Liebe und Tränen
Philippe Garrels »Le sel des larmes« verspricht so vieles. In betörender Schönheit knistern die Schwarz-Weiß-Bilder von Kameramann Renato Berta über die Leinwand, auch inhaltlich flirtet der Film mit dem klassischen französischen Erzählkino. Die junge Liebe in Paris, Spaziergänge durch die Straßen, verheißungsvolle Blicke. Ein Hauch Nouvelle Vague.
»Le sel des larmes« ist all das, sicher. Die Geschichte: Der Provinzjunge Luc (Logann Antuofermo) kommt nach Paris, um sich als Kunsttischler an der Möbelbauerschule École Boulle zu bewerben. An der Bushaltestelle lernt er Djemila (Oulaya Amamra) kennen, die beiden kommen sich näher. Er geht zurück ins Dorf, wo er die alte Freundin Geneviève wieder trifft und die beiden gleich für ein Tête-à-Tête im Badezimmer verschwinden. Gebrochenes Herz in Paris, später dann gebrochenes Herz im Dorf, schließlich noch eine Dreiecksbeziehung in einer Einraumwohnung.
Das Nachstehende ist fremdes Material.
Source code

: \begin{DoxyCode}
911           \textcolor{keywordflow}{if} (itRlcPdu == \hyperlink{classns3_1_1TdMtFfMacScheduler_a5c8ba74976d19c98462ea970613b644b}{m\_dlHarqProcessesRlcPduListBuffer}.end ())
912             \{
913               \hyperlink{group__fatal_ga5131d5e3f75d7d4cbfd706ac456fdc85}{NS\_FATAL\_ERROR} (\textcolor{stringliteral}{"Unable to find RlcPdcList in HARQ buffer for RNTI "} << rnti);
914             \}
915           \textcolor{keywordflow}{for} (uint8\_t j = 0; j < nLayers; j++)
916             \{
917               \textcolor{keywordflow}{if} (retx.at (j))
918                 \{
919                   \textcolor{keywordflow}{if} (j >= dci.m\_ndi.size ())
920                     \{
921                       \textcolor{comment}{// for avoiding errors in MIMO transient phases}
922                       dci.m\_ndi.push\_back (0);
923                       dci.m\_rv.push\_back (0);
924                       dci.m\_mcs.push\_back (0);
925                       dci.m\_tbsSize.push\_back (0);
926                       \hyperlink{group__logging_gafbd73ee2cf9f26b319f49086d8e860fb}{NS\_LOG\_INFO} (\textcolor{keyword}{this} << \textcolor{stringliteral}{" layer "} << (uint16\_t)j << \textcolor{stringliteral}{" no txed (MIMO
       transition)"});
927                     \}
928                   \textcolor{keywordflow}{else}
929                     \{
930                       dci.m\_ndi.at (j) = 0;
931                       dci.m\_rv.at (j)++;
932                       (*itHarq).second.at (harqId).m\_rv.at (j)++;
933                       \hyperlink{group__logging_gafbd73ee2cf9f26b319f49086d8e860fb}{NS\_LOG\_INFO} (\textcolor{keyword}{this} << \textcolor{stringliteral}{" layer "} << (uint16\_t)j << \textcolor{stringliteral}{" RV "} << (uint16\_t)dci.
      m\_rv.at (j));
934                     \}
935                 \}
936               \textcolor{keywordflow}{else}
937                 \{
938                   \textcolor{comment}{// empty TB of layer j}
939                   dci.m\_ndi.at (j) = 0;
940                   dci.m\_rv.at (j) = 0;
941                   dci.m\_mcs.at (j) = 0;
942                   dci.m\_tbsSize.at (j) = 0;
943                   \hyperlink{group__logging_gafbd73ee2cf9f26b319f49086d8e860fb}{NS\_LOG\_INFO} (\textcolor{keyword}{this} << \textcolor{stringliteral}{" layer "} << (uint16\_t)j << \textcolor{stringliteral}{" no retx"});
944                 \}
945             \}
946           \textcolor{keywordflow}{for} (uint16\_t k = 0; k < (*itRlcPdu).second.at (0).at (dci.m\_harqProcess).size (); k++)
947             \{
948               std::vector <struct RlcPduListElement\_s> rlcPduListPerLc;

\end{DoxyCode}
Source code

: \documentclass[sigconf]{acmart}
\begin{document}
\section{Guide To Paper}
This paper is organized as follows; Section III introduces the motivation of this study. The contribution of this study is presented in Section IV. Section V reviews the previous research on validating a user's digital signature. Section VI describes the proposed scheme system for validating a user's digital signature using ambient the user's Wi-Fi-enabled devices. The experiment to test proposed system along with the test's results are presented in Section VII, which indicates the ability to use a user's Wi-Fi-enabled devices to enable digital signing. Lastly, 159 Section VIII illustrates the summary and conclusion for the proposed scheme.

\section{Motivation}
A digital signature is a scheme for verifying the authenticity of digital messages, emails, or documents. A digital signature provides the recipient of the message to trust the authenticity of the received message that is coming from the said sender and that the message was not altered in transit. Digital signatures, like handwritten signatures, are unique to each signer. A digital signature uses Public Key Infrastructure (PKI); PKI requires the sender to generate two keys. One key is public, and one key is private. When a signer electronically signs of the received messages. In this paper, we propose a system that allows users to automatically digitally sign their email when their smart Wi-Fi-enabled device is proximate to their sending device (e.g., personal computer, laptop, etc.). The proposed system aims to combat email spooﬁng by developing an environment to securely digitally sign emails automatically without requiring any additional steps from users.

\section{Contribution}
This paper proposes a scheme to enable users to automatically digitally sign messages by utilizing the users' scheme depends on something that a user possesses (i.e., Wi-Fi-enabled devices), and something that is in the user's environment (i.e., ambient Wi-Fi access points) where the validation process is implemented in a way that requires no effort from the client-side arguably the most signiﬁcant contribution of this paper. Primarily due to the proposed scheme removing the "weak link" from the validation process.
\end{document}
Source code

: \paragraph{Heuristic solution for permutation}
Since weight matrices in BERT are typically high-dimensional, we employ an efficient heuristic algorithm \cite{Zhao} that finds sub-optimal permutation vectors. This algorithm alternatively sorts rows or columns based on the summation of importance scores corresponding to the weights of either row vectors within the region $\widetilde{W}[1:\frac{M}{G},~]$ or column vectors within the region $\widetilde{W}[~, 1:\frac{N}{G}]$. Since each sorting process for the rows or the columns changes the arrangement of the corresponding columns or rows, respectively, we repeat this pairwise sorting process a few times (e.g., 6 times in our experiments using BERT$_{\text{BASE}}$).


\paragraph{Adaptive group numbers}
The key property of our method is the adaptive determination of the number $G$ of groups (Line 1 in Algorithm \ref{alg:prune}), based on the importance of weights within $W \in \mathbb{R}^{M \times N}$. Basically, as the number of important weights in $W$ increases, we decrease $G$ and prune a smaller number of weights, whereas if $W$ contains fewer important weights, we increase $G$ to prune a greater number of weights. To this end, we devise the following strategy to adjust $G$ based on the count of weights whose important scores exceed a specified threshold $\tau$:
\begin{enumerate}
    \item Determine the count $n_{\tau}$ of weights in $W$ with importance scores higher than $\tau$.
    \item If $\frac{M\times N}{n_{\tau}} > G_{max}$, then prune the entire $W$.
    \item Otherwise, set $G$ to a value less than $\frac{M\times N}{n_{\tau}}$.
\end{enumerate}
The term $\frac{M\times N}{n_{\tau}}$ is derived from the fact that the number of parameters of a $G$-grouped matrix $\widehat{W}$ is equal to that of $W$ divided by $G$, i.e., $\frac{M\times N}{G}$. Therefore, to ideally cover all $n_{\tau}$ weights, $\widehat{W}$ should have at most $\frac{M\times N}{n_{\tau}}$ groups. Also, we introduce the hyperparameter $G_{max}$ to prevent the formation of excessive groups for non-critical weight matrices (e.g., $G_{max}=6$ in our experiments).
Soweit, so gut. Doch der Ärger überwiegt. Der kitschige Pianoscore, der gleich ab der ersten Einstellung einsetzt und den Film begleiten wird: geschenkt. Aber dieser Erzähler! Aus dem Off schält sich immer wieder eine allwissende Stimme in den Vordergrund und beschreibt Dinge, die die großartigen Bilder und die zwischenmenschlichen Schwingungen kurz darauf erzählen werden. Warum? Bei der Pressekonferenz erklärte Garrel, dass er mit dieser bewusst gesetzten Doppelung die Konzentration auf das Gezeigte verstärken wolle. Nur geht das nicht auf, vielmehr stellt sich die unnötige Redundanz in den Vordergrund.
Und irritierend ist auch, wie Garrel die weiblichen Körper, ja: Weiblichkeit überhaupt in Szene setzt. Die Frauen sind nackt, werden duschend durch Fenster gefilmt. Sie sind, gerade in der ersten Filmhälfte, dazu da, um gut auszusehen und die dem Schönling Verfallenen zu spielen. Unabhängig von Zeitgeistdingen ist es einfach wenig, was Garrel seinen Frauen zutraut. In der zweiten Hälfte kippt das Ungleichgewicht glücklicherweise etwas, als eine Dritte, selbstbewusste Frau die Bühne betritt.
»Le sel des larmes« ist ein Film über einen Narzissten, der alles andere als »sanft« ist, wie die unschuldige Djemila ihn zu Beginn beschreibt. Und gewiss: Das Kino braucht Arschlöcher, denn mit lauter netten Typen wird es schnell langweilig. Nur hat die Bühne, die Garrel seinem Egoisten bietet, gehörig Schieflage. Die eindrücklichste Beziehung des Films ist übrigens eine zwischen Männern, die zwischen Vater und Sohn.